- UK single cover

Single by Snowy White

from the album White Flames
- B-side: "The Answer"
- Released: December 1983
- Genre: Soft rock
- Length: 4:21
- Label: Towerbell Records
- Songwriter: Snowy White
- Producer: Kuma Harada

Picture disc
- UK picture disc

= Bird of Paradise (Snowy White song) =

"Bird of Paradise" is the debut single by former Thin Lizzy guitarist Snowy White, from his debut album, White Flames, released in 1983. The single became White's biggest hit, peaking at no. 6 on the UK Singles Chart in January 1984, remaining on the chart for 11 weeks. The song was the only single released from the album, and is White's signature song.

The song has featured on various compilations of White's material, such as Goldtop: Groups & Sessions '74–'94, Pure Gold and The Best of Snowy White. White performed the song on the BBC Television show Top of the Pops in 1984.

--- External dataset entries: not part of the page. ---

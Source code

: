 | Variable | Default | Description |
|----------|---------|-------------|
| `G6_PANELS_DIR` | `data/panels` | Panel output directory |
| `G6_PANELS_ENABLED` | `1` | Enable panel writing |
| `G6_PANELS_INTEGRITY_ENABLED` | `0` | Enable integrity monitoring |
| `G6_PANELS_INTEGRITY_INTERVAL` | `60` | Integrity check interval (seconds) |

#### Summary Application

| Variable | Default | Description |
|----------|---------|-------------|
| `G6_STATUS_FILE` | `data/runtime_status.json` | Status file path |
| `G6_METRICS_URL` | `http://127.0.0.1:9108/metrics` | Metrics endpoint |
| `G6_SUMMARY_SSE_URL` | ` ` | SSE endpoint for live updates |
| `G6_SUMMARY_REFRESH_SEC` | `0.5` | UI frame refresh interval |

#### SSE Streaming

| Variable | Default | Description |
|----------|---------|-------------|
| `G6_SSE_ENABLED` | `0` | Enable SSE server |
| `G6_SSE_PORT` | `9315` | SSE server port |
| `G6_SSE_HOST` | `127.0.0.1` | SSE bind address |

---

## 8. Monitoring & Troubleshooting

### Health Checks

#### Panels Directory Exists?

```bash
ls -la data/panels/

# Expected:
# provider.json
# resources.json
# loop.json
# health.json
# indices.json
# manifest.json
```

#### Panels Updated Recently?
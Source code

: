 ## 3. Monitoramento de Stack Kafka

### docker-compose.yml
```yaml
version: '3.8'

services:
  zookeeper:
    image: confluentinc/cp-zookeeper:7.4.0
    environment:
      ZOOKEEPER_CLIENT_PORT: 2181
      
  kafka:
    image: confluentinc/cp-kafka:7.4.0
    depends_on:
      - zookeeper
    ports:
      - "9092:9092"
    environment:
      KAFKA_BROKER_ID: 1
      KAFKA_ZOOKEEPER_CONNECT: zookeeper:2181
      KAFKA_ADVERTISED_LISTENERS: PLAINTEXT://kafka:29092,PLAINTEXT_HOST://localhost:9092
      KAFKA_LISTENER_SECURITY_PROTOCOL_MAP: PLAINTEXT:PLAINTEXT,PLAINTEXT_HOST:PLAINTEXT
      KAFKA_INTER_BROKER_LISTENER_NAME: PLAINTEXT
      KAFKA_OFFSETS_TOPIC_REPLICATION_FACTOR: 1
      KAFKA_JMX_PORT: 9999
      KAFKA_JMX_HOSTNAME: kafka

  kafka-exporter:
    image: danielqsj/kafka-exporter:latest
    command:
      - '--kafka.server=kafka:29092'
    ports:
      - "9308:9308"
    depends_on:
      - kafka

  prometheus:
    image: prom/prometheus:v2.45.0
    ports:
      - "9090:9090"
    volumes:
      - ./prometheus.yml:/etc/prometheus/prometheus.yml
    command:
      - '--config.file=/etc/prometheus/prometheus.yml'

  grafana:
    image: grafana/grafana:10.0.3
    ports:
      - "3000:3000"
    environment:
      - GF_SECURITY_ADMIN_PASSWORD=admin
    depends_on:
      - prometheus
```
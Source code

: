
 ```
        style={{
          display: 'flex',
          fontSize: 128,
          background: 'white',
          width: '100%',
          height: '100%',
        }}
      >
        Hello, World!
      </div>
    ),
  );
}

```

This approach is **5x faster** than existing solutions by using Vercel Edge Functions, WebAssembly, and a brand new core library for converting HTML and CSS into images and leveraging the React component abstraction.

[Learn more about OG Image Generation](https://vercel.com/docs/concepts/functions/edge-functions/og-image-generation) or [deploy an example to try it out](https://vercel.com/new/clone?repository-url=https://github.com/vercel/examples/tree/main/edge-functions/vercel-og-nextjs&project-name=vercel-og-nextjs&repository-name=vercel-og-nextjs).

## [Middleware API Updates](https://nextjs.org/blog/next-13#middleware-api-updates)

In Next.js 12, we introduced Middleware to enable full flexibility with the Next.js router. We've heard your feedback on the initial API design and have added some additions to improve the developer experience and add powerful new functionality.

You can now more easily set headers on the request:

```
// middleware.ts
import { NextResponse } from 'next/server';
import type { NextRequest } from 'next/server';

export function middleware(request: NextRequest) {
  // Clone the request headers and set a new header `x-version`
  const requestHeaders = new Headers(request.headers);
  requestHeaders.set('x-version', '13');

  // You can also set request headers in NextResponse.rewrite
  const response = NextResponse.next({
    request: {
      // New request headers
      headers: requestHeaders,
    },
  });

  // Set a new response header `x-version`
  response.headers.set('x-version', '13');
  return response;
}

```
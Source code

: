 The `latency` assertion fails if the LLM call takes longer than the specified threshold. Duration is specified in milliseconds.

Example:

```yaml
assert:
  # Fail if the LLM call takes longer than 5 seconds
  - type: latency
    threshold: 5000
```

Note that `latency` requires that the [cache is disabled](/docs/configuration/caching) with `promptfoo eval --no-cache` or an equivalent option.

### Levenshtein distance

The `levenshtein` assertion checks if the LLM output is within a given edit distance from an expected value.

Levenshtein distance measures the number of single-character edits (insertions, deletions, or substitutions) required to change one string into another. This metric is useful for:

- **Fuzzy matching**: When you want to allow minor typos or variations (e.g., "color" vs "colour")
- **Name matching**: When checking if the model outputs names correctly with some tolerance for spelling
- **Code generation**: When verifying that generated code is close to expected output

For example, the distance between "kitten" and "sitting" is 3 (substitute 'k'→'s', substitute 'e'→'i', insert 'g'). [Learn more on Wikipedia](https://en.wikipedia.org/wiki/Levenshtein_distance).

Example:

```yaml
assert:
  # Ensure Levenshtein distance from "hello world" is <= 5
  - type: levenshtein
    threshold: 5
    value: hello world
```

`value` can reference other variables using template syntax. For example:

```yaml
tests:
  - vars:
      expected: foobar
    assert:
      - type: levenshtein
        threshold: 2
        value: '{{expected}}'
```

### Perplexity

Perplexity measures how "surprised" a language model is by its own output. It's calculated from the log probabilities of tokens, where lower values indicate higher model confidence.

British radio DJ Steve Wright described "Bird of Paradise" as "one of my favourite songs of all time", after playing the song on BBC Radio 1 during its run in the charts.

==Personnel==
- Snowy White – guitars, vocals
- Kuma Harada – bass guitar
- Godfrey Wang – string synthesizer
- Richard Bailey – drums, percussion

==Charts==

===Weekly charts===

| Chart (1983-84) | Peak position |
|---|---|
| Australian Singles (Kent Music Report) | 32 |
| Belgium (Ultratop 50 Flanders) | 8 |
| Netherlands (Dutch Top 40) | 6 |
| Netherlands (Single Top 100) | 7 |
| South African Top 20 | 13 |
| UK Singles (OCC) | 6 |

===Year-end charts===

| Chart (1984) | Peak position |
|---|---|
| Belgium (Ultratop 50 Flanders) | 87 |
| Netherlands (Dutch Top 40) | 62 |
| Netherlands (Single Top 100) | 65 |

==Certifications==

| Region | Certification | Certified units/sales |
| United Kingdom (BPI) | Silver | 250,000^{^} |
^{^} Shipments figures based on certification alone.